▶ _Your task_
Within these entries, how many lines contain the word "compile"? Answer with the number alone.

▶ _Data_
-=-=-
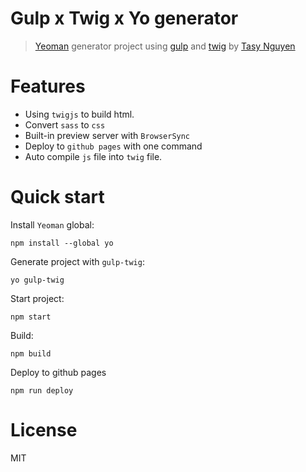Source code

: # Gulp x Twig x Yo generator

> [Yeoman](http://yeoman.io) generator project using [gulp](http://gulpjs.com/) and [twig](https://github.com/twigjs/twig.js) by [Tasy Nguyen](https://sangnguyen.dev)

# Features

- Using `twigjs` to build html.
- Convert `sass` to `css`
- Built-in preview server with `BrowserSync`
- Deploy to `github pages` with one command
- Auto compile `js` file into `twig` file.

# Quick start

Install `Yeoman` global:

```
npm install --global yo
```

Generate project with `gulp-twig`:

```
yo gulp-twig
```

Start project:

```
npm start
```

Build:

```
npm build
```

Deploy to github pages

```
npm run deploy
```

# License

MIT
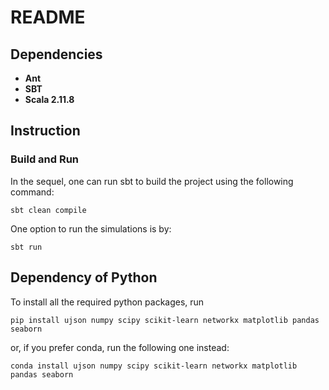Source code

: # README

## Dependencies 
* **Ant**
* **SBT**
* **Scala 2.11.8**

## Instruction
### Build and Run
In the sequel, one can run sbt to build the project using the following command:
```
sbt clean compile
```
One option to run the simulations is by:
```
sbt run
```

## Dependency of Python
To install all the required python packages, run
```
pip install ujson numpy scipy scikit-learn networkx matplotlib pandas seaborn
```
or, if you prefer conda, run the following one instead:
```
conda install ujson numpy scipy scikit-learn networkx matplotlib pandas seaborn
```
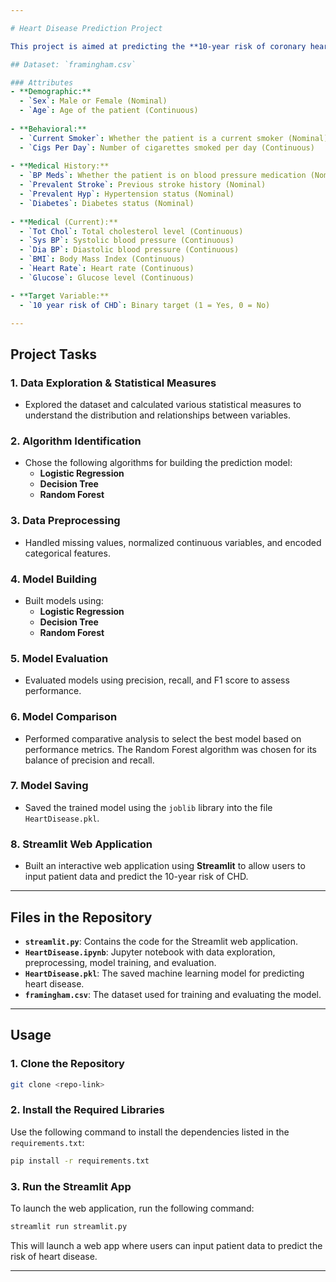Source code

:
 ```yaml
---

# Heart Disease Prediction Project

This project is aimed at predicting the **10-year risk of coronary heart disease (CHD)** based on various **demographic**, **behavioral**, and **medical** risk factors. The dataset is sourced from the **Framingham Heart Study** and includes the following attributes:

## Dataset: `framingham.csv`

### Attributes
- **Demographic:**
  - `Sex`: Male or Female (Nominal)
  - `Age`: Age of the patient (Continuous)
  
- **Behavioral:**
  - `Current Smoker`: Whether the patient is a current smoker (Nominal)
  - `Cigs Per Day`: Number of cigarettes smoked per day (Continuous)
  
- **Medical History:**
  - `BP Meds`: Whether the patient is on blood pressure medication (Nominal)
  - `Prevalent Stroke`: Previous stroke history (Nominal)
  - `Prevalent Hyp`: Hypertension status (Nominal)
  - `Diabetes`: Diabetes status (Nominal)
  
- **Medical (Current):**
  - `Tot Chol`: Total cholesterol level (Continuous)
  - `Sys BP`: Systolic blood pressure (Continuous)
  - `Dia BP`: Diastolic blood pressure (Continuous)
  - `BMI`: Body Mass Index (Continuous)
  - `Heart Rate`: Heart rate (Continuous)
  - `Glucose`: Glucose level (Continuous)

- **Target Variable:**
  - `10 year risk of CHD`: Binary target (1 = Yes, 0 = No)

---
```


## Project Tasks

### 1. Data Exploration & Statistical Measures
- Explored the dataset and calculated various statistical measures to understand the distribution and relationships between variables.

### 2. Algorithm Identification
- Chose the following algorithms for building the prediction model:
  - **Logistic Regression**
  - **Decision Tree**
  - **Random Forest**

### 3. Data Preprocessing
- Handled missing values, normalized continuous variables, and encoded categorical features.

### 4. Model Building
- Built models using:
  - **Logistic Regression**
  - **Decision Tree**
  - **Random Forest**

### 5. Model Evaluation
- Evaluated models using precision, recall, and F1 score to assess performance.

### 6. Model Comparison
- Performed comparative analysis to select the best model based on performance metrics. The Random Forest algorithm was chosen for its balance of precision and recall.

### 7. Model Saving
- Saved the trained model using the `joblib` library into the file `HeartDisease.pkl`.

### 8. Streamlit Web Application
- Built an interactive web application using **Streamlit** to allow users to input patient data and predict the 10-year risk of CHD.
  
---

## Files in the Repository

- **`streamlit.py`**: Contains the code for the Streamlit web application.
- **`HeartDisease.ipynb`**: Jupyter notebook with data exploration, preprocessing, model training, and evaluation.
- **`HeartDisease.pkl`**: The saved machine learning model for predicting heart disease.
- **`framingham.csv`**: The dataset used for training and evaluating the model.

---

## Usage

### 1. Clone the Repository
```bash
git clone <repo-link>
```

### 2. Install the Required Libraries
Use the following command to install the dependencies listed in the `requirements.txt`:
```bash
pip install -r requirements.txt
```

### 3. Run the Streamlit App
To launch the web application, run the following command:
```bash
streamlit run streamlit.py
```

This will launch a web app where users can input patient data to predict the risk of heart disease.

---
-=-=-
▶ _Result of this exercise_
2